Data analysis can help you shape and reshape your connection with clients, market effectively, and drive more profitable sales for your company. Here are a few ideas to help you shape your plans:
Segmentation- Segmentation is the division of client data for parameters such as revenue, location, product usage, revenue, profitability, buyer roles, sales cycle length. Segmentation is not just for marketing! Segmentation also helps you assess which groups are most profitable for your business, enabling you to identify the most valuable customer segments and avoid wasting money on sectors that are unlikely to yield conversions. Another idea is to calculate customer lifetime value, which determines what the client is worth to the company as compared with others. This valuable metric becomes even more useful if you can factor out cost-to-serve and get to lifetime value in terms of profitability. There's a report called the Whale Curve that I've written about a lot. In brief, it allows you to graph your clients by profitability, so you learn which client brings profit and which causes you to lose profit. This report is valuable. Overall- in the long run, knowing which customers to focus on and invest in is crucial to maximizing your profit.

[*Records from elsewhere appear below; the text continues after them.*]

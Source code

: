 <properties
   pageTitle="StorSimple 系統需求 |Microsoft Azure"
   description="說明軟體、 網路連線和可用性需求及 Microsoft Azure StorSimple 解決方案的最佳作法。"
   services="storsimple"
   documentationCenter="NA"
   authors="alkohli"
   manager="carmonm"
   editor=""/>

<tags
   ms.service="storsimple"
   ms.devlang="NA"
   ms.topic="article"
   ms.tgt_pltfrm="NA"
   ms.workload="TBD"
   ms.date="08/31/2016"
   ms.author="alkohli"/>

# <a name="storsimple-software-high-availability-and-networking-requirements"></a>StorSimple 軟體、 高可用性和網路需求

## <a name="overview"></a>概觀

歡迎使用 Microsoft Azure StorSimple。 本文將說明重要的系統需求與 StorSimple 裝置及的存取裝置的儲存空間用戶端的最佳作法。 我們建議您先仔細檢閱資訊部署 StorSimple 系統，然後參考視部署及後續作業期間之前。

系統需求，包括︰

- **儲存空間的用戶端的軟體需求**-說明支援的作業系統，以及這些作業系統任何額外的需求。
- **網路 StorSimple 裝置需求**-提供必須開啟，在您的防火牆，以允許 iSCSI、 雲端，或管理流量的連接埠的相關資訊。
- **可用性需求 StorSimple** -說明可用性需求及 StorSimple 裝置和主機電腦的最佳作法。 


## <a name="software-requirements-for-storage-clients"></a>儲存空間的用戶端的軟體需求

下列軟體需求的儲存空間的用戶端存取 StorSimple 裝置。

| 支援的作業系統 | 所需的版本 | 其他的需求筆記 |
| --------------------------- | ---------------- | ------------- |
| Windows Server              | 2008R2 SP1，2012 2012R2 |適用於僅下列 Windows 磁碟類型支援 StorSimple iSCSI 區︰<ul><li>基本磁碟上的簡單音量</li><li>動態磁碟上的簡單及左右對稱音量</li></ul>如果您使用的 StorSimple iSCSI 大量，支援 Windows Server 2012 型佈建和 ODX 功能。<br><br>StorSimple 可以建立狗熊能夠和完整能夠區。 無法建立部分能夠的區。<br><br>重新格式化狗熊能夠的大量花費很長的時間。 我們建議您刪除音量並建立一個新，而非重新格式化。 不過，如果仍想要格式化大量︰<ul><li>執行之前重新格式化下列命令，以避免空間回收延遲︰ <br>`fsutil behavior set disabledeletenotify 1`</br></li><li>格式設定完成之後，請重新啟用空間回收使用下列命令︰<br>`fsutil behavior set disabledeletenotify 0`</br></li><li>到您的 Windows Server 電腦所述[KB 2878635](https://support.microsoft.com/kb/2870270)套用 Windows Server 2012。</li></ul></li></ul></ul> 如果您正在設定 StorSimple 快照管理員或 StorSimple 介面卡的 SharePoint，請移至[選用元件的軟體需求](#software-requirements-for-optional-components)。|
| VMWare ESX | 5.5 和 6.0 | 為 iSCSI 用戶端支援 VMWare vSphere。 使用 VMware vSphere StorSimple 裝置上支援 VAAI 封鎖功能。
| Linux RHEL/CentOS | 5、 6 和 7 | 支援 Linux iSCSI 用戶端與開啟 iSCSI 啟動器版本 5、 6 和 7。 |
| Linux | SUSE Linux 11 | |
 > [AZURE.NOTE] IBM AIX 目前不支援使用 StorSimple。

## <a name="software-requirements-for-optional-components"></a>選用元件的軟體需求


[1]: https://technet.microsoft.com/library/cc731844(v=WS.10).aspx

Integration- Do your systems “talk” to one another? Do your ERP, CRM, HRIS, and ECM systems exist as individual silos? Are staff forced to conduct searches in each application in order to surface valuable data? Many clients use their ECM system as integrative middleware to allow searches, reporting, capturing, and records management of documents that lie both within the ECM and within other business-critical systems.
Agility- In this fast-paced economy, it has never been more important for companies to maintain flexibility. As gaining new clients is more difficult, companies are increasingly focusing on growing and keeping their existing clients, rather than try to find new ones. Successful data-driven customer retention programs continuously allow you to adapt to your client's needs. Do they have the correct product or service mix? Are there gaps in the client's mix? How is the vertical market performing as a whole? What is your share-of-wallet? I could go on and on. Delving into your data gives you the ability to adapt to your client's changing needs, anticipate problems, offer new solutions, and be able to provide a better overall strategy. Another aspect of agility is the automation of routine tasks. One of the most utilized features of an ECM is workflow. With it, organizations can batch scan important documents like purchase orders and invoices. The data locked within these documents can be captured and populate Into other systems which can kick-off task assignments or approvals. Once workflows are in place, staff can be reallocated to more strategic duties.
Optimize your pricing- There is no more significant lever for impacting your bottom line than pricing. However, pricing can be complicated and confusing. Price optimization is the process of finding the best possible price for a product or service. Typically companies make the same three or four mistakes in setting their prices. For instance, many organizations make the mistake of applying the same margin to their entire product line or letting sales reps "always" take 15 percent off or using an equal premium to every client type. Analytics can be used to build pricing structures based on customer size, segment, purchasing behaviors, cost-to-serve. Overall, these tools aggregate and analyze pricing and cost data both from the internal sources and those of your competitors and derive optimized price variants. Using analytics to determine your pricing can deliver margin gains of two to four points. Also, enterprise value rises-averaging three percent. In a highly-competitive market and with changes in customers' needs, price optimization has become a must-have.
The shift towards becoming a buyer-centric business is complicated and long-term. But integrating data and analytics into your strategy and methods of working, along with adopting the modern features and functions of products such as ECM can bring about substantial benefits for your customers, employees, and bottom line.